Emigração em massa é o assunto número e rejeição aos políticos convencionais é o número 2 numa campanha que tem candidato viável de extrema-direita

Por Vilma Gryzinski Atualizado em 30 jul 2020, 20h33 - Publicado em 21 fev 2018, 14h44

As semelhanças com o Brasil são evidentes, mas não devem ser exageradas. A Itália tem um sistema parlamentarista com partidos múltiplos e a eleição do próximo 4 de março tende, segundo aquelas pesquisas em que ninguém acredita mais, a produzir um resultado embolado.

O desgosto com a política de sempre é tanto que o candidato outsider, Luigi Di Maio, do Movimento Cinco Estrelas, já parece uma cara velha – embora tenha a maior preferência individual, com 28% dos votos.

A cara nova não tem grande novidade, exceto por ter saído do nicho da extrema-direita. É Matteo Salvini, da Liga do Norte.

O partido, criado como uma força política separatista com a plataforma de rachar a Itália do norte da Itália do sul, foi propulsionado pelo choque social e demográfico que a entrada em massa de africanos provocou no país.

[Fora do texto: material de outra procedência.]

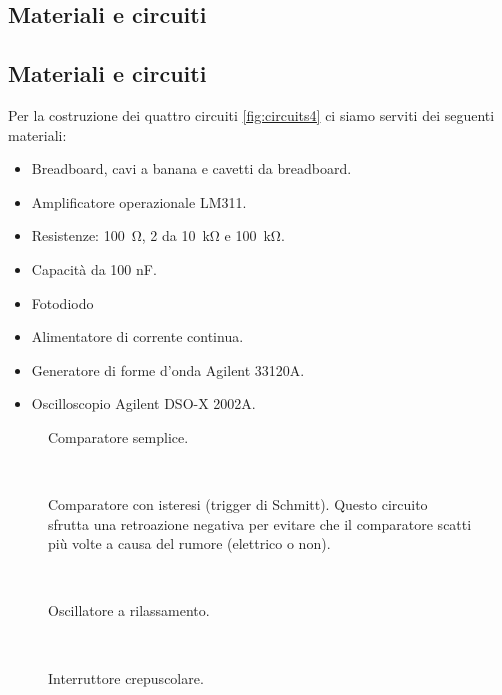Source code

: \subsection{Materiali e circuiti}

\subsection{Materiali e circuiti}

Per la costruzione dei quattro circuiti \ref{fig:circuits4} ci
siamo serviti dei seguenti materiali:

\begin{itemize}
    \item{Breadboard, cavi a banana e cavetti da breadboard.}
    \item{Amplificatore operazionale LM311.}
    \item{Resistenze: \SI{100}{\ohm}, 2 da \SI{10}{\kilo\ohm} e \SI{100}{\kilo\ohm}.}
    \item{Capacità da 100 nF.}
    \item{Fotodiodo}
    \item{Alimentatore di corrente continua.}
    \item{Generatore di forme d'onda Agilent 33120A.}
    \item{Oscilloscopio Agilent DSO-X 2002A.}
\end{itemize}

\begin{figure*}[b!]
        \centering
        \small
        \begin{subfigure}[b]{0.48\textwidth}
            \def\svgwidth{\columnwidth}
            \caption{Comparatore semplice.}
            \label{fig:comparatore4}
        \end{subfigure}
        ~
        \begin{subfigure}[b]{0.48\textwidth}
            \def\svgwidth{\columnwidth}
            \caption{Comparatore con isteresi (trigger di Schmitt). Questo circuito
                sfrutta una retroazione negativa per evitare che il comparatore
                scatti più volte a causa del rumore (elettrico o non).}
            \label{fig:trigger_schmitt4}
        \end{subfigure}
        ~
        \begin{subfigure}[b]{0.48\textwidth}
            \def\svgwidth{\columnwidth}
            \caption{Oscillatore a rilassamento.}
            \label{fig:oscillatore4}
        \end{subfigure}
        ~
        \begin{subfigure}[b]{0.48\textwidth}
            \centering
            \def\svgwidth{0.8\columnwidth}
            \caption{Interruttore crepuscolare.}
            \label{fig:crepuscolare4}
        \end{subfigure}

        \caption{Circuiti costruiti durante l'esperienza}
        \label{fig:circuits4}
\end{figure*}
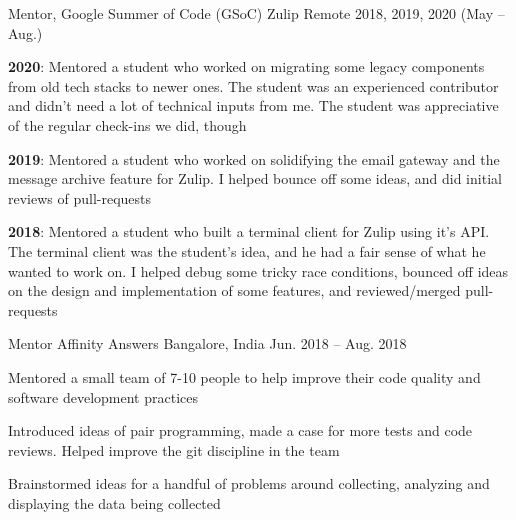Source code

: 
\begin{cventries}

  \cventry
      {Mentor, Google Summer of Code (GSoC) }
      {Zulip }
      {Remote} %
      {2018, 2019, 2020 (May -- Aug.)} %
      {
        \begin{cvitems} %
        \item {\textbf{2020}: Mentored a student who worked on migrating some legacy components from old tech stacks to newer ones. The student was an experienced contributor and didn't need a lot of technical inputs from me. The student was appreciative of the regular check-ins we did, though}
        \item {\textbf{2019}: Mentored a student who worked on solidifying the email gateway and the message archive feature for Zulip. I helped bounce off some ideas, and did initial reviews of pull-requests}
        \item {\textbf{2018}: Mentored a student who built a terminal client for Zulip using it's API. The terminal client was the student's idea, and he had a fair sense of what he wanted to work on. I helped debug some tricky race conditions, bounced off ideas on the design and implementation of some features, and reviewed/merged pull-requests}
        \end{cvitems}
      }
  \cventry
      {Mentor}
      {Affinity Answers }
      {Bangalore, India} %
      {Jun. 2018 -- Aug. 2018} %
      {
        \begin{cvitems} %
        \item {Mentored a small team of 7-10 people to help improve their code quality and software development practices}
        \item {Introduced ideas of pair programming, made a case for more tests and code reviews. Helped improve the git discipline in the team}
        \item {Brainstormed ideas for a handful of problems around collecting, analyzing and displaying the data being collected}
        \end{cvitems}
      }
\end{cventries}
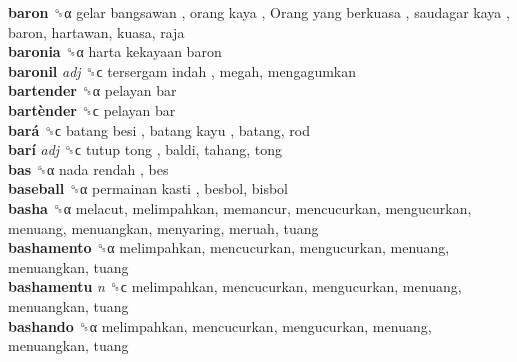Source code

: \textbf{baron} ␝α   gelar bangsawan ,  orang kaya ,  Orang yang berkuasa ,  saudagar kaya , baron, hartawan, kuasa, raja  \\
\textbf{baronia} ␝α   harta kekayaan baron   \\
\textbf{baronil} \emph{adj}  ␝ϲ   tersergam indah , megah, mengagumkan  \\
\textbf{bartender} ␝α   pelayan bar   \\
\textbf{bartènder} ␝ϲ   pelayan bar   \\
\textbf{bará} ␝ϲ   batang besi ,  batang kayu , batang, rod  \\
\textbf{barí} \emph{adj}  ␝ϲ   tutup tong , baldi, tahang, tong  \\
\textbf{bas} ␝α   nada rendah , bes  \\
\textbf{baseball} ␝α   permainan kasti , besbol, bisbol  \\
\textbf{basha} ␝α  melacut, melimpahkan, memancur, mencucurkan, mengucurkan, menuang, menuangkan, menyaring, meruah, tuang  \\
\textbf{bashamento} ␝α  melimpahkan, mencucurkan, mengucurkan, menuang, menuangkan, tuang  \\
\textbf{bashamentu} \emph{n}  ␝ϲ  melimpahkan, mencucurkan, mengucurkan, menuang, menuangkan, tuang  \\
\textbf{bashando} ␝α  melimpahkan, mencucurkan, mengucurkan, menuang, menuangkan, tuang  \\
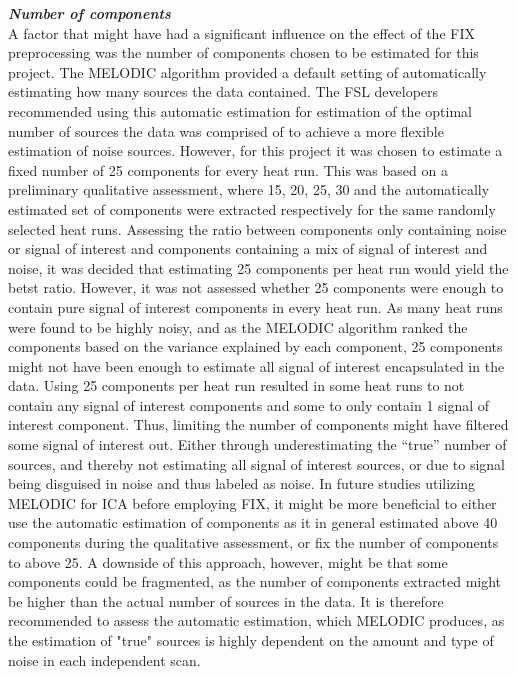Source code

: \textit{\textbf{Number of components}}\\
A factor that might have had a significant influence on the effect of the FIX preprocessing was the number of components chosen to be estimated for this project. The MELODIC algorithm provided a default setting of automatically estimating how many sources the data contained. The FSL developers recommended using this automatic estimation for estimation of the optimal number of sources the data was comprised of to achieve a more flexible estimation of noise sources. However, for this project it was chosen to estimate a fixed number of 25 components for every heat run. This was based on a preliminary qualitative assessment, where 15, 20, 25, 30 and the automatically estimated set of components were extracted respectively for the same randomly selected heat runs. Assessing the ratio between components only containing noise or signal of interest and components containing a mix of signal of interest and noise, it was decided that estimating 25 components per heat run would yield the betst ratio. However, it was not assessed whether 25 components were enough to contain pure signal of interest components in every heat run. As many heat runs were found to be highly noisy, and as the MELODIC algorithm ranked the components based on the variance explained by each component, 25 components might not have been enough to estimate all signal of interest encapsulated in the data. Using 25 components per heat run resulted in some heat runs to not contain any signal of interest components and some to only contain 1 signal of interest component. Thus, limiting the number of components might have filtered some signal of interest out. Either through underestimating the “true” number of sources, and thereby not estimating all signal of interest sources, or due to signal being disguised in noise and thus labeled as noise. In future studies utilizing MELODIC for ICA before employing FIX, it might be more beneficial to either use the automatic estimation of components as it in general estimated above 40 components during the qualitative assessment, or fix the number of components to above 25. A downside of this approach, however, might be that some components could be fragmented, as the number of components extracted might be higher than the actual number of sources in the data. It is therefore recommended to assess the automatic estimation, which MELODIC produces, as the estimation of "true" sources is highly dependent on the amount and type of noise in each independent scan. \\

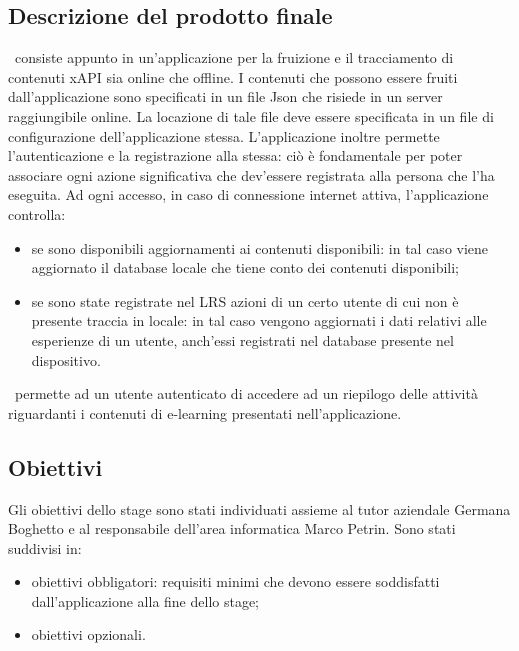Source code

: \documentclass[../Tesi.tex]{subfiles}
\begin{document}
	\subsection{Descrizione del prodotto finale}
	\app\ consiste appunto in un'applicazione per la fruizione e il tracciamento di contenuti xAPI sia online che offline. I contenuti che possono essere fruiti dall'applicazione sono specificati in un file Json che risiede in un server raggiungibile online. La locazione di tale file deve essere specificata in un file di configurazione dell'applicazione stessa. L'applicazione inoltre permette l'autenticazione e la registrazione alla stessa: ciò è fondamentale per poter associare ogni azione significativa che dev'essere registrata alla persona che l'ha eseguita. Ad ogni accesso, in caso di connessione internet attiva, l'applicazione controlla:
	\begin{itemize}
		\item se sono disponibili aggiornamenti ai contenuti disponibili: in tal caso viene aggiornato il database locale che tiene conto dei contenuti disponibili;
		\item se sono state registrate nel LRS azioni di un certo utente di cui non è presente traccia in locale: in tal caso vengono aggiornati i dati relativi alle esperienze di un utente, anch'essi registrati nel database presente nel dispositivo.
	\end{itemize} 
	\app\ permette ad un utente autenticato di accedere ad un riepilogo delle attività riguardanti i contenuti di e-learning presentati nell'applicazione. 

	\subsection{Obiettivi}
		Gli obiettivi dello stage sono stati individuati assieme al tutor aziendale Germana Boghetto e al responsabile dell'area informatica Marco Petrin. Sono stati suddivisi in:
		\begin{itemize}
			\item obiettivi obbligatori: requisiti minimi che devono essere soddisfatti dall'applicazione alla fine dello stage;
			\item obiettivi opzionali.
		\end{itemize}
\end{document}
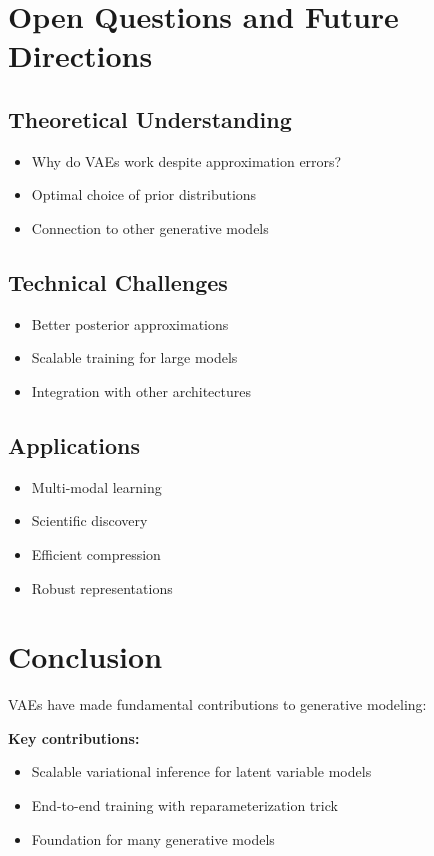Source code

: \section{Open Questions and Future Directions}

\subsection{Theoretical Understanding}

\begin{itemize}
    \item Why do VAEs work despite approximation errors?
    \item Optimal choice of prior distributions
    \item Connection to other generative models
\end{itemize}

\subsection{Technical Challenges}

\begin{itemize}
    \item Better posterior approximations
    \item Scalable training for large models
    \item Integration with other architectures
\end{itemize}

\subsection{Applications}

\begin{itemize}
    \item Multi-modal learning
    \item Scientific discovery
    \item Efficient compression
    \item Robust representations
\end{itemize}

\section{Conclusion}

VAEs have made fundamental contributions to generative modeling:

\textbf{Key contributions:}
\begin{itemize}
    \item Scalable variational inference for latent variable models
    \item End-to-end training with reparameterization trick
    \item Foundation for many generative models
\end{itemize}

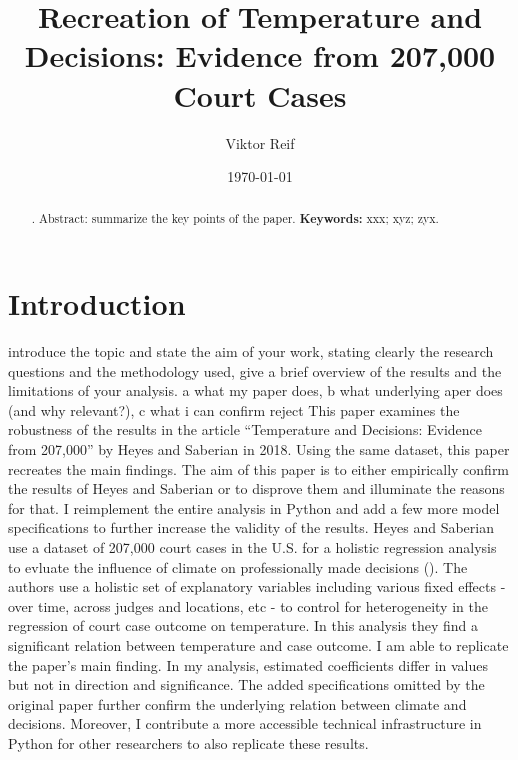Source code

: \documentclass[11pt]{article}
\title{Recreation of Temperature and Decisions: Evidence from 207,000
	Court Cases}
\author{Viktor Reif}
\date{\today}
\begin{document}
	\maketitle
	
	
	\begin{abstract}
		\singlespacing
		. Abstract: summarize the key points of the paper.
		\lipsum[1]
		\newline \noindent \textbf{Keywords:} xxx; xyz; zyx. 
	\end{abstract} \newpage
	
	
	\section{Introduction}
	introduce the topic and state the aim of your work, stating clearly the
	research questions and the methodology used, give a brief overview of the results and the
	limitations of your analysis.
	a what my paper does, b what underlying aper does (and why relevant?), c what i can confirm reject
	\newline This paper examines the robustness of the results in the article “Temperature and Decisions: Evidence from 207,000” by Heyes and Saberian in 2018. Using the same dataset, this paper recreates the main findings. The aim of this paper is to either empirically confirm the results of Heyes and Saberian or to disprove them and illuminate the reasons for that. I reimplement the entire analysis in Python and add a few more model specifications to further increase the validity of the results.
	\newline Heyes and Saberian use a dataset of 207,000 court cases in the U.S. for a holistic regression analysis to evluate the influence of climate on professionally made decisions (\cite{Heyes.2019}). The authors use a holistic set of explanatory variables including various fixed effects - over time, across judges and locations, etc - to control for heterogeneity in the regression of court case outcome on temperature. In this analysis they find a significant relation between temperature and case outcome.
	\newline I am able to replicate the paper’s main finding. In my analysis, estimated coefficients differ in values but not in direction and significance. The added specifications omitted by the original paper further confirm the underlying relation between climate and decisions. Moreover, I contribute a more accessible technical infrastructure in Python for other researchers to also replicate these results.  
\end{document}
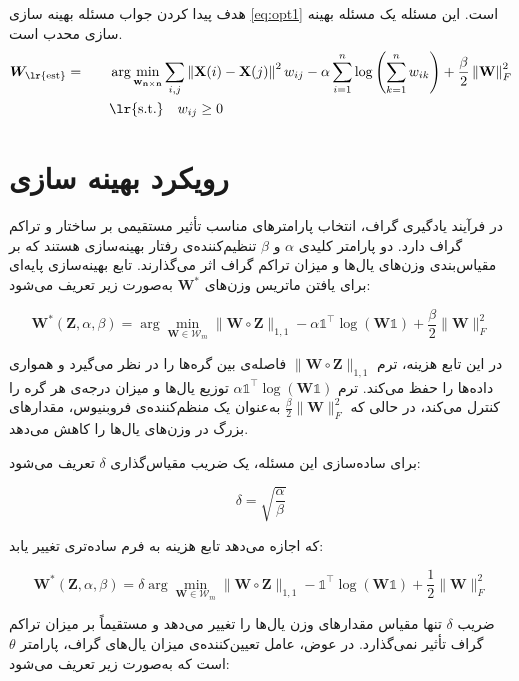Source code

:\documentclass[10pt,twocolumn,a4paper]{article}
\begin{document}
	هدف پیدا کردن جواب مسئله بهینه سازی
\ref{eq:opt1}
است. این مسئله یک مسئله بهینه سازی محدب است. 
\begin{equation}\label{eq:opt1}
	\begin{aligned}
		& \bm{W}_{\text{\lr{est}}} = &\quad &\arg \min_{\mathbf{w_{n \times n}}}\sum_{i,j} \left\| \mathbf{X}(i) - \mathbf{X}(j) \right\|^2 w_{ij} - \alpha \sum_{i=1}^{n} \log \left( \sum_{k=1}^{n} w_{ik} \right) + \frac{\beta}{2} \left\| \mathbf{W} \right\|_F^2 \\
		& &\quad & \text{\lr{s.t.}} \quad w_{ij} \geq 0
	\end{aligned}
\end{equation}

	\section{رویکرد بهینه سازی}
	در فرآیند یادگیری گراف، انتخاب پارامترهای مناسب تأثیر مستقیمی بر ساختار و تراکم گراف دارد. دو پارامتر کلیدی \( \alpha \) و \( \beta \) تنظیم‌کننده‌ی رفتار بهینه‌سازی هستند که بر مقیاس‌بندی وزن‌های یال‌ها و میزان تراکم گراف اثر می‌گذارند. تابع بهینه‌سازی پایه‌ای برای یافتن ماتریس وزن‌های \( \bm{W}^* \) به‌صورت زیر تعریف می‌شود:

	\[
		\bm{W}^*(\bm{Z}, \alpha, \beta) = \arg \min_{\bm{W} \in \mathcal{W}_m} \|\bm{W} \circ \bm{Z}\|_{1,1} - \alpha \mathds{1}^\top \log(\bm{W} \mathds{1}) + \frac{\beta}{2} \|\bm{W}\|_F^2
	\]

	در این تابع هزینه، ترم \( \|\bm{W} \circ \bm{Z}\|_{1,1} \) فاصله‌ی بین گره‌ها را در نظر می‌گیرد و همواری داده‌ها را حفظ می‌کند. ترم \( \alpha \mathds{1}^\top \log(\bm{W} \mathds{1}) \) توزیع یال‌ها و میزان درجه‌ی هر گره را کنترل می‌کند، در حالی که \( \frac{\beta}{2} \|\bm{W}\|_F^2 \) به‌عنوان یک منظم‌کننده‌ی فروبنیوس، مقدارهای بزرگ در وزن‌های یال‌ها را کاهش می‌دهد.

	برای ساده‌سازی این مسئله، یک ضریب مقیاس‌گذاری \( \delta \) تعریف می‌شود:

	\[
		\delta = \sqrt{\frac{\alpha}{\beta}}
	\]

	که اجازه می‌دهد تابع هزینه به فرم ساده‌تری تغییر یابد:

	\[
		\bm{W}^*(\bm{Z}, \alpha, \beta) = \delta \arg \min_{\bm{W} \in \mathcal{W}_m} \|\bm{W} \circ \bm{Z}\|_{1,1} - \mathds{1}^\top \log(\bm{W} \mathds{1}) + \frac{1}{2} \|\bm{W}\|_F^2
	\]

	ضریب \( \delta \) تنها مقیاس مقدارهای وزن یال‌ها را تغییر می‌دهد و مستقیماً بر میزان تراکم گراف تأثیر نمی‌گذارد. در عوض، عامل تعیین‌کننده‌ی میزان یال‌های گراف، پارامتر \( \theta \) است که به‌صورت زیر تعریف می‌شود:
\end{document}
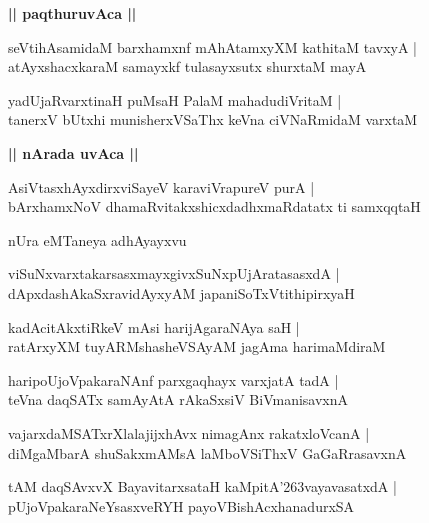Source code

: \documentclass[twoside,12pt,openright]{book}
\def\S{\char'263}
\newcounter{shloka}[chapter]
\def\uvaca#1{\centerline{{\large\textbf{#1}}}}
\begin{document}
\uvaca{|| paqthuruvAca ||}

\begin{shloka}%
seVtihAsamidaM barxhamxnf mAhAtamxyXM kathitaM tavxyA |\\
atAyxshacxkaraM samayxkf tulasayxsutx shurxtaM mayA 
\end{shloka}

\begin{shloka}%
yadUjaRvarxtinaH puMsaH PalaM mahadudiVritaM |\\
tanerxV bUtxhi munisherxVSaThx keVna ciVNaRmidaM varxtaM 
\end{shloka}

\uvaca{|| nArada uvAca ||}

\begin{shloka}%
AsiVtasxhAyxdirxviSayeV karaviVrapureV purA |\\
bArxhamxNoV dhamaRvitakxshicxdadhxmaRdatatx ti samxqqtaH 
\end{shloka}

\begin{center}
nUra eMTaneya adhAyayxvu
\end{center}

\begin{shloka}%
viSuNxvarxtakarsasxmayxgivxSuNxpUjAratasasxdA |\\
dApxdashAkaSxravidAyxyAM japaniSoTxVtithipirxyaH 
\end{shloka}

\begin{shloka}%
kadAcitAkxtiRkeV mAsi harijAgaraNAya saH |\\
ratArxyXM tuyARMshasheVSAyAM jagAma harimaMdiraM 
\end{shloka}

\begin{shloka}%
haripoUjoVpakaraNAnf parxgaqhayx varxjatA tadA |\\
teVna daqSATx samAyAtA rAkaSxsiV BiVmanisavxnA 
\end{shloka}

\begin{shloka}%
vajarxdaMSATxrXlalajijxhAvx nimagAnx rakatxloVcanA |\\
diMgaMbarA shuSakxmAMsA laMboVSiThxV GaGaRrasavxnA 
\end{shloka}

\begin{shloka}%
tAM daqSAvxvX BayavitarxsataH kaMpitA\S vayavasatxdA |\\
pUjoVpakaraNeYsasxveRYH payoVBishAcxhanadurxSA 
\end{shloka}
\end{document}
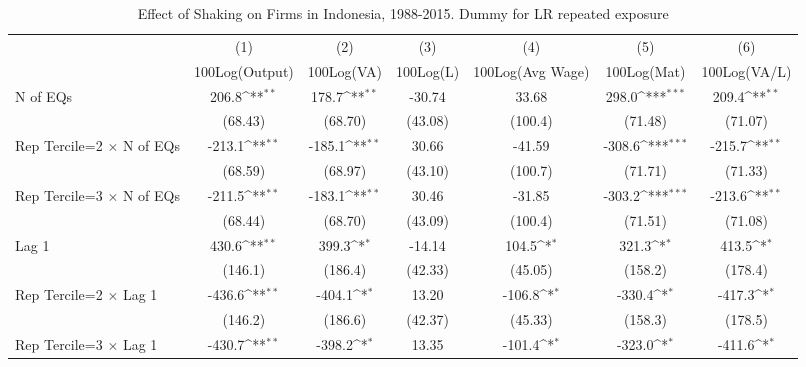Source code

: \begin{table}[htbp]\centering
\def\sym#1{\ifmmode^{#1}\else\(^{#1}\)\fi}
\caption{Effect of Shaking on Firms in Indonesia, 1988-2015. Dummy for LR repeated exposure}
\begin{tabular}{l*{6}{c}}
\toprule
                &\multicolumn{1}{c}{(1)}&\multicolumn{1}{c}{(2)}&\multicolumn{1}{c}{(3)}&\multicolumn{1}{c}{(4)}&\multicolumn{1}{c}{(5)}&\multicolumn{1}{c}{(6)}\\
                &\multicolumn{1}{c}{100Log(Output)}&\multicolumn{1}{c}{100Log(VA)}&\multicolumn{1}{c}{100Log(L)}&\multicolumn{1}{c}{100Log(Avg Wage)}&\multicolumn{1}{c}{100Log(Mat)}&\multicolumn{1}{c}{100Log(VA/L)}\\
\midrule
N of EQs        &    206.8\sym{**} &    178.7\sym{**} &   -30.74         &    33.68         &    298.0\sym{***}&    209.4\sym{**} \\
                &  (68.43)         &  (68.70)         &  (43.08)         &  (100.4)         &  (71.48)         &  (71.07)         \\
\addlinespace
Rep Tercile=2 $\times$ N of EQs&   -213.1\sym{**} &   -185.1\sym{**} &    30.66         &   -41.59         &   -308.6\sym{***}&   -215.7\sym{**} \\
                &  (68.59)         &  (68.97)         &  (43.10)         &  (100.7)         &  (71.71)         &  (71.33)         \\
\addlinespace
Rep Tercile=3 $\times$ N of EQs&   -211.5\sym{**} &   -183.1\sym{**} &    30.46         &   -31.85         &   -303.2\sym{***}&   -213.6\sym{**} \\
                &  (68.44)         &  (68.70)         &  (43.09)         &  (100.4)         &  (71.51)         &  (71.08)         \\
\addlinespace
Lag 1           &    430.6\sym{**} &    399.3\sym{*}  &   -14.14         &    104.5\sym{*}  &    321.3\sym{*}  &    413.5\sym{*}  \\
                &  (146.1)         &  (186.4)         &  (42.33)         &  (45.05)         &  (158.2)         &  (178.4)         \\
\addlinespace
Rep Tercile=2 $\times$ Lag 1&   -436.6\sym{**} &   -404.1\sym{*}  &    13.20         &   -106.8\sym{*}  &   -330.4\sym{*}  &   -417.3\sym{*}  \\
                &  (146.2)         &  (186.6)         &  (42.37)         &  (45.33)         &  (158.3)         &  (178.5)         \\
\addlinespace
Rep Tercile=3 $\times$ Lag 1&   -430.7\sym{**} &   -398.2\sym{*}  &    13.35         &   -101.4\sym{*}  &   -323.0\sym{*}  &   -411.6\sym{*}  \\

\end{tabular}
\end{table}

Tornou-se um partido de apelo nacional, aliado a Silvio Berlusconi, o condenado de 81 anos que só pode participar do governo com um avatar. O que não o impede de fazer campanha com um tema que sempre foi seu.

Lembrete: Berlusconi foi condenado a três anos de prisão por corrupção, mas o crime já estava prescrito. A condenação que vale é a de sete anos, em serviços comunitários por causa da idade, por pagar para fazer sexo com uma prostituta de 17 anos, conhecida como Ruby Rouba Corações.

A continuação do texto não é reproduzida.